Expression of lysine 9 dimethylated histone H3 (H3K9diMe) in the penumbra and control samples of the cerebral cortex of sham-operated rats (SO) or the cerebral cortex in the contralateral hemisphere of the same animal (CL4 and CL24) at 4 and 24 h after photothrombotic stroke in the right hemisphere of the rat brain (PTS4 and PTS24). (a) Western blotting of H3K9diMe in the nuclear fraction of rat brain tissue. One Way ANOVA; M ± SEM, N = 8, * p < 0.05; *** p < 0.001 relative to sham-operated animals. (b) Immunofluorescence of H3K9diMe-positive cells in the cerebral cortex of sham-operated rats (SO), in the unirradiated contralateral cortex (CL4 and CL24) and in the penumbra at 4 and 24 h after photothrombotic stroke (PTS4 and PTS24).

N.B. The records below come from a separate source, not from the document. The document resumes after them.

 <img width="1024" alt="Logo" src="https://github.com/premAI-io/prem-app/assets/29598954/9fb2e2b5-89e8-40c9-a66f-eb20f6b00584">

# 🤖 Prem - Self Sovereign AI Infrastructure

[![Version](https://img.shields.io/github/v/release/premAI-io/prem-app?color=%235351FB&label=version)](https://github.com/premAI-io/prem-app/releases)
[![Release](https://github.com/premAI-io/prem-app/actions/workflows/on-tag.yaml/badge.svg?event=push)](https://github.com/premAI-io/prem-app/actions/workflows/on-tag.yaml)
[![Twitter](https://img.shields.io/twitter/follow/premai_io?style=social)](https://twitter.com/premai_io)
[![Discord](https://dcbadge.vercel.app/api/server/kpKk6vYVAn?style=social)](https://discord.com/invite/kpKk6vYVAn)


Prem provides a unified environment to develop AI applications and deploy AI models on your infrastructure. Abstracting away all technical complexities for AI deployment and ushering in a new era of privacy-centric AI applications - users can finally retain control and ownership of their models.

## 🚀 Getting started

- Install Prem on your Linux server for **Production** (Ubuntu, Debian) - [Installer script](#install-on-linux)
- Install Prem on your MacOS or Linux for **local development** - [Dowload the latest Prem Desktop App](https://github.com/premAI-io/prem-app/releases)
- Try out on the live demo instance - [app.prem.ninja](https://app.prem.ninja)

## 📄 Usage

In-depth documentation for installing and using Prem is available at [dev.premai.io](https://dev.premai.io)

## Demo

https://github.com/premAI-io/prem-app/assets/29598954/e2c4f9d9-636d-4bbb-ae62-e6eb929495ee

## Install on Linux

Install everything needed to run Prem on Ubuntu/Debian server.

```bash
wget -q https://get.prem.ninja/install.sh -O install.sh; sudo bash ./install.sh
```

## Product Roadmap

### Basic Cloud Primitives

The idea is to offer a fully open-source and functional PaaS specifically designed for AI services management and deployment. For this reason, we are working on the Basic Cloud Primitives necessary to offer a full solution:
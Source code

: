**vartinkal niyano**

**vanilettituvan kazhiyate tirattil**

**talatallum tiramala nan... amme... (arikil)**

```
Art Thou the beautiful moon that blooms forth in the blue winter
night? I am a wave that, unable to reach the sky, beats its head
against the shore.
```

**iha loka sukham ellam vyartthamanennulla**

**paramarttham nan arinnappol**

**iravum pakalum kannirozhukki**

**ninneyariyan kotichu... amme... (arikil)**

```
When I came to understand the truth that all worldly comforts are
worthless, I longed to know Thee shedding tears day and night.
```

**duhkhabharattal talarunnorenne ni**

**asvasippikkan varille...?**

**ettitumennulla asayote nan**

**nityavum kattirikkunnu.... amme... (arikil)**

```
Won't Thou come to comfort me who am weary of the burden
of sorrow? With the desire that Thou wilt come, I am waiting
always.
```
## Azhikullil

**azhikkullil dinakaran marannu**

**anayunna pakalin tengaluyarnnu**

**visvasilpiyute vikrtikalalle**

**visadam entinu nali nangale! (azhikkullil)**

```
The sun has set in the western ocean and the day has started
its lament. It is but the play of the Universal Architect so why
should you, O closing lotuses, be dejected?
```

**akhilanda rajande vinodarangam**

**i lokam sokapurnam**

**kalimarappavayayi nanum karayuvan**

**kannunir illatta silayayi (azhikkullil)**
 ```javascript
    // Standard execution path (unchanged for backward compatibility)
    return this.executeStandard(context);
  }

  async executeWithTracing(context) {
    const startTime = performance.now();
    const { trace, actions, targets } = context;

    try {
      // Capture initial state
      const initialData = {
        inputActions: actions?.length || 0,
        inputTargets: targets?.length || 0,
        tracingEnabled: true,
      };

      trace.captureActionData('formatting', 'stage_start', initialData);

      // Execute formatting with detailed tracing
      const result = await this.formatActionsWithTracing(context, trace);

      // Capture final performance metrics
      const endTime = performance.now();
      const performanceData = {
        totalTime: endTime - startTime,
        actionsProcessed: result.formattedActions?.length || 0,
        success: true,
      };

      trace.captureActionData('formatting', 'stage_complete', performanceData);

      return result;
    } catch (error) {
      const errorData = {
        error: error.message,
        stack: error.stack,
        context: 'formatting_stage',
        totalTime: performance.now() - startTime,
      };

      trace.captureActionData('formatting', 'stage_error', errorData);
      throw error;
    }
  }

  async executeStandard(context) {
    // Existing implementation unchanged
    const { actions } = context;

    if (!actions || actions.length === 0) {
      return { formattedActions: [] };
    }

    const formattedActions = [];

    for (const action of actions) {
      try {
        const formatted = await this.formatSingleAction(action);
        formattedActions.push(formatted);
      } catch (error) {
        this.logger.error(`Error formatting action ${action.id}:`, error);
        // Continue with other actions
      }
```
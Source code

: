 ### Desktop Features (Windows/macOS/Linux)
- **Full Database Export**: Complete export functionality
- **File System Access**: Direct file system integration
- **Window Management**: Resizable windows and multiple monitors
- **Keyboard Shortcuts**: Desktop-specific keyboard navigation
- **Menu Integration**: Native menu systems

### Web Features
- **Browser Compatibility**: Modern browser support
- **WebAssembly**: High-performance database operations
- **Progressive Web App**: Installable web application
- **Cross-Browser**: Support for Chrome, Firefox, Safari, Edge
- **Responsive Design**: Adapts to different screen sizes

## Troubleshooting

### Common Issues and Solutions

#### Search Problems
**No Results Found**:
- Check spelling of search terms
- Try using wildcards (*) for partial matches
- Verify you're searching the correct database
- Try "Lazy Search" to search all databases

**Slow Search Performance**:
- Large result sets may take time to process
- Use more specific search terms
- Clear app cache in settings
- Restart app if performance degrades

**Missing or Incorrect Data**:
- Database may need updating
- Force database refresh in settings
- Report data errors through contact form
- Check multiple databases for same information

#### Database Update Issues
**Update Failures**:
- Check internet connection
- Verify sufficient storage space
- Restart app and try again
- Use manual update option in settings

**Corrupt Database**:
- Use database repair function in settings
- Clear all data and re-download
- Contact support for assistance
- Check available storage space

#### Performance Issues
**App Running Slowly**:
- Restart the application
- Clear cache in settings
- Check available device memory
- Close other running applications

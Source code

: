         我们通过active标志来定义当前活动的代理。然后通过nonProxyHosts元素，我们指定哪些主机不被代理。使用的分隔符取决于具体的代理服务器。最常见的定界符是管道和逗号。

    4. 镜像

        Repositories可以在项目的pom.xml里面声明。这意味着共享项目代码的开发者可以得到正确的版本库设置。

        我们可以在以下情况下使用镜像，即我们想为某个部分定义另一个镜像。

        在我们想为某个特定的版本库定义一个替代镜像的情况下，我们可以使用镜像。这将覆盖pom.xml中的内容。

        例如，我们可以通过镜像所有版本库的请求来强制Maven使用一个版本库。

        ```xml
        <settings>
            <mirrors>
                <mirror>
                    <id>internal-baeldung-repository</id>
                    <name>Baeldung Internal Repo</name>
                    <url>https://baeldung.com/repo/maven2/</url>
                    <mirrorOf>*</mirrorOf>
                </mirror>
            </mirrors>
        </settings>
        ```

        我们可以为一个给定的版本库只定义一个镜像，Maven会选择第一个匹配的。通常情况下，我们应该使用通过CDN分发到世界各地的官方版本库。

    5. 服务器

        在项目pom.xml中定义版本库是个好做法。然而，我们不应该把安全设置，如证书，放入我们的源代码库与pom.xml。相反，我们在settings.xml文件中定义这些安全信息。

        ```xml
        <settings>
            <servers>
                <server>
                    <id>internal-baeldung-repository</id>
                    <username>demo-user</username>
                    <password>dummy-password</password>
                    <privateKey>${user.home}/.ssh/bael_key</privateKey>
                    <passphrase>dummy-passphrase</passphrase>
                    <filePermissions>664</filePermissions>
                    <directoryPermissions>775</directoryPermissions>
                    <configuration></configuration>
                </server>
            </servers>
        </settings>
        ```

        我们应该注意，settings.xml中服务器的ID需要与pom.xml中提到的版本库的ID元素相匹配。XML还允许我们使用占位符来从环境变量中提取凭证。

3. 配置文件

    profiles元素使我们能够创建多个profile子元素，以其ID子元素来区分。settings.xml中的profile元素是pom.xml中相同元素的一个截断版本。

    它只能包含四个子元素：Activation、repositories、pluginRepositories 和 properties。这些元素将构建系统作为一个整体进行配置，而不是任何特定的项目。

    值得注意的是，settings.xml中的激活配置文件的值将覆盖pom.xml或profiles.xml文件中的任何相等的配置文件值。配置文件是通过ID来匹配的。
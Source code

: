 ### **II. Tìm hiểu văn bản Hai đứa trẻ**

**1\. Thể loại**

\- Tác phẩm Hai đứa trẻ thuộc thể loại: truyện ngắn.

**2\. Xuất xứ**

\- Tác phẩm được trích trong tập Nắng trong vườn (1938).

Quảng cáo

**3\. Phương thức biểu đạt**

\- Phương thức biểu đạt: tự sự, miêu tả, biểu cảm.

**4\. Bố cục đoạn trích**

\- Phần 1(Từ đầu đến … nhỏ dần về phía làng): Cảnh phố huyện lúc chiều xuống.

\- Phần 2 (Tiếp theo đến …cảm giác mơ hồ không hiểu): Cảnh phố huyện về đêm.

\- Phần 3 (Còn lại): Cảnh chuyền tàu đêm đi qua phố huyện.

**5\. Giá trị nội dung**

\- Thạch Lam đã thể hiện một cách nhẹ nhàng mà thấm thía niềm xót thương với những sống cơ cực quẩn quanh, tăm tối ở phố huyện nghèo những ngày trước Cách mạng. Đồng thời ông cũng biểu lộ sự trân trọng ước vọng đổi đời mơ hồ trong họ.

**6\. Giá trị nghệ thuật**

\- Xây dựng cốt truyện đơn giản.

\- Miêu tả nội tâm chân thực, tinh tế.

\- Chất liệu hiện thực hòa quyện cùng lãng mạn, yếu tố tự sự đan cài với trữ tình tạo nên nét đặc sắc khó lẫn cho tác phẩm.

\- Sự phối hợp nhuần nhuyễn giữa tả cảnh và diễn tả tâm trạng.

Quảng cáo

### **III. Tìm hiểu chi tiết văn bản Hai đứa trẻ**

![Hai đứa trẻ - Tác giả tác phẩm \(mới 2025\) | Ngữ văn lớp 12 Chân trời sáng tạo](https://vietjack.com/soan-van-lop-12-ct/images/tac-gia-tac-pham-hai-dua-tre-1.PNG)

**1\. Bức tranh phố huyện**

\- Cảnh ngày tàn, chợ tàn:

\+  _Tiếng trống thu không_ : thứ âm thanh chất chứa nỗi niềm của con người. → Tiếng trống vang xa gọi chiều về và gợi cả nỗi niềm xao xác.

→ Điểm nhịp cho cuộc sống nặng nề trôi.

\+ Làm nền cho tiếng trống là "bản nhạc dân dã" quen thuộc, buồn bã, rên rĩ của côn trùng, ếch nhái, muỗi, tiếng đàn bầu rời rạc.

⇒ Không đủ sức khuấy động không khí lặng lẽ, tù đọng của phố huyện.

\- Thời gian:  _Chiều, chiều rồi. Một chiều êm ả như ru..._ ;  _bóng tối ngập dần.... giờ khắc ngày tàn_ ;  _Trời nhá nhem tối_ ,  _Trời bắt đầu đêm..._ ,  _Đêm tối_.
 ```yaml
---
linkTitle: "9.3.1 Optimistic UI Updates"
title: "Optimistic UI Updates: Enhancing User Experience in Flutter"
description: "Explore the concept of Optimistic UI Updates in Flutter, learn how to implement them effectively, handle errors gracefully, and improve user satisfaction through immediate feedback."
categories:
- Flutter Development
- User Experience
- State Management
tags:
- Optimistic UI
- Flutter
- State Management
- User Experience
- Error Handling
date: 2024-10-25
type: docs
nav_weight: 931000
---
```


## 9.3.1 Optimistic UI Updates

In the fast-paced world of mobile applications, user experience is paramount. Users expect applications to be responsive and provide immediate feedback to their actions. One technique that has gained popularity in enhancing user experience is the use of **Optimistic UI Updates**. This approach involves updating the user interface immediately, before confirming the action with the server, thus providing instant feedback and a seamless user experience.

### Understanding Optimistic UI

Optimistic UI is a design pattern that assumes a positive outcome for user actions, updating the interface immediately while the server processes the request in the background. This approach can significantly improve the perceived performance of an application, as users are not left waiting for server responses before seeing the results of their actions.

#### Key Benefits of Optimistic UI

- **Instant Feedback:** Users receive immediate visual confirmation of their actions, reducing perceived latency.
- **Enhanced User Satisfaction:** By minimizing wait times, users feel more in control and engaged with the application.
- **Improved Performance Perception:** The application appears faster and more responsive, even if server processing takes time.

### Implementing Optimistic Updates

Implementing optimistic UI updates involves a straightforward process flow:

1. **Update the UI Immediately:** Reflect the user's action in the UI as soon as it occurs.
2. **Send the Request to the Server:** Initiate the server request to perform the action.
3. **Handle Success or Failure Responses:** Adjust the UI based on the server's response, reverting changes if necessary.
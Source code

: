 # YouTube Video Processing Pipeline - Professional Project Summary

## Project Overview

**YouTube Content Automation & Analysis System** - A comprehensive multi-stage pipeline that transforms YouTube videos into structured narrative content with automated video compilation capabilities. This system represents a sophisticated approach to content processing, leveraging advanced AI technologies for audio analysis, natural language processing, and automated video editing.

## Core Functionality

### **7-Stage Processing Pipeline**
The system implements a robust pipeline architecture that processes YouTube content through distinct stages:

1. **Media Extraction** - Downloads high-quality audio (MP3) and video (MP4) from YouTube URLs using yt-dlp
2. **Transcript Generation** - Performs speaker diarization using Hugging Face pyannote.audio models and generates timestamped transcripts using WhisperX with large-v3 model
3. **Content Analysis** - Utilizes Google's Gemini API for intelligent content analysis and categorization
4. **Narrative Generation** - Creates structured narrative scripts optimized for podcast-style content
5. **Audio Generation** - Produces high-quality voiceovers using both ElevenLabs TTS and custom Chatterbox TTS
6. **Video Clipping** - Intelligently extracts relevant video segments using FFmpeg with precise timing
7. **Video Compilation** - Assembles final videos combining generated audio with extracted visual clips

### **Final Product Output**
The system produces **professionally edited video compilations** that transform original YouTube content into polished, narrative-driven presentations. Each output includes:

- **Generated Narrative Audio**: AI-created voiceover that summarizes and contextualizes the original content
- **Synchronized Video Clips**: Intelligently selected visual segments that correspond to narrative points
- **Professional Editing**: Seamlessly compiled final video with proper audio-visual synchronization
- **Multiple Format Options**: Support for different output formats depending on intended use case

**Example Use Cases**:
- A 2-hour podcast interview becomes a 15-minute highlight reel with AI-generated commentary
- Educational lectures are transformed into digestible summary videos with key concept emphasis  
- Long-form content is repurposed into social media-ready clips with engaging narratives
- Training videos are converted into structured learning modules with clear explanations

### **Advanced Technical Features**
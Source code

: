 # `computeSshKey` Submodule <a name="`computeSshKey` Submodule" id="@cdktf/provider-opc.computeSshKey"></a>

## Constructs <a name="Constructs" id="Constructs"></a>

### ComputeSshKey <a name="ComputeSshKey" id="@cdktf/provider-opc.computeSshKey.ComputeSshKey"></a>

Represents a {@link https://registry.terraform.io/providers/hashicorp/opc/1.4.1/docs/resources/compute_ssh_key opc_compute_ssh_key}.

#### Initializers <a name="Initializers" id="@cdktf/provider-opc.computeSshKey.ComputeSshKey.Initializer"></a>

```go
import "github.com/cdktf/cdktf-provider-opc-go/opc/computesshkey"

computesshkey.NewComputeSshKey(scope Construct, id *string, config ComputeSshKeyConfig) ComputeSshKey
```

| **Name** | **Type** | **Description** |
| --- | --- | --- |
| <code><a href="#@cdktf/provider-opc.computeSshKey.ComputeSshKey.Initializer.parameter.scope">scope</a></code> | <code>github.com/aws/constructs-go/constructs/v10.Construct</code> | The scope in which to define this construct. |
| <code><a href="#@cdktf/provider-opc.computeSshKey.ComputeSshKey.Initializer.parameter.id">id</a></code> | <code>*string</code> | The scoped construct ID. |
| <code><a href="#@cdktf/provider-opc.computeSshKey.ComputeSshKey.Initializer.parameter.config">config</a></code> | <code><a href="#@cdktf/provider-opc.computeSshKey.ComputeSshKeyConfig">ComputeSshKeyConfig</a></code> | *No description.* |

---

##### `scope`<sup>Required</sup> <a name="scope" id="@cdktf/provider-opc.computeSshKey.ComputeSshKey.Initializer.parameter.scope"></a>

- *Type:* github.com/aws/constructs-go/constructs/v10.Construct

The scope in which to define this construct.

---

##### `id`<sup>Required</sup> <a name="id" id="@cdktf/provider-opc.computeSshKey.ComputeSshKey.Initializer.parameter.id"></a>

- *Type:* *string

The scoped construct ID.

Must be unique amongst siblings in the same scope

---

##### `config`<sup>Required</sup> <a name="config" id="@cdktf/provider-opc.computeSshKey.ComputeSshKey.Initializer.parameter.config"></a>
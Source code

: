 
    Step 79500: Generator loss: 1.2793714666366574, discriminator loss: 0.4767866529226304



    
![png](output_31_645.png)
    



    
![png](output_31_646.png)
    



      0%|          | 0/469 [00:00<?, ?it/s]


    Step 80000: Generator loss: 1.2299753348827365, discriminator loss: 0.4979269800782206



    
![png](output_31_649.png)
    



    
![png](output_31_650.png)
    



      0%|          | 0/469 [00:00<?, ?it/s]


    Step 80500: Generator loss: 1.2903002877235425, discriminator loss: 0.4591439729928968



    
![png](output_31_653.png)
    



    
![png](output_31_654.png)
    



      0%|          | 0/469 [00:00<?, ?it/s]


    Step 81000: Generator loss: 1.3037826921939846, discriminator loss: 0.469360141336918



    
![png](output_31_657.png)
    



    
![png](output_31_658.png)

Scale section: 150 microns. (c) Percentage changes in the fluorescence intensity of H3K9diMe-positive cells in the penumbra and contralateral cortex at 4 or 24 h after PTS relative to that in sham-operated animals (ΔIso). (d) Percentage changes in the fluorescence intensity of H3K9diMe-positive cells in the penumbra at 4 or 24 h after PTS in the rat cerebral cortex relative to the contralateral cortex (ΔICL). ANOVA, n = 8, * p < 0.05 relative to sham-operated animals, # p < 0.05 relative to the contralateral hemisphere. (e,f) Average values of the M1 colocalization coefficient reflecting the proportion of pixels with a red signal (cellular marker, NeuN (e) or GFAP (f)) containing the green signal (H3K4me) in relation to the common signal from the red channel. M ± SEM, ANOVA, n = 8; * p < 0.05 relative to sham-operated animals; # p < 0.05, relative to the contralateral hemisphere. Rel.un—the ratio of the optical density of the strip of the protein studied to the optical density of the strip of the protein load marker (actin).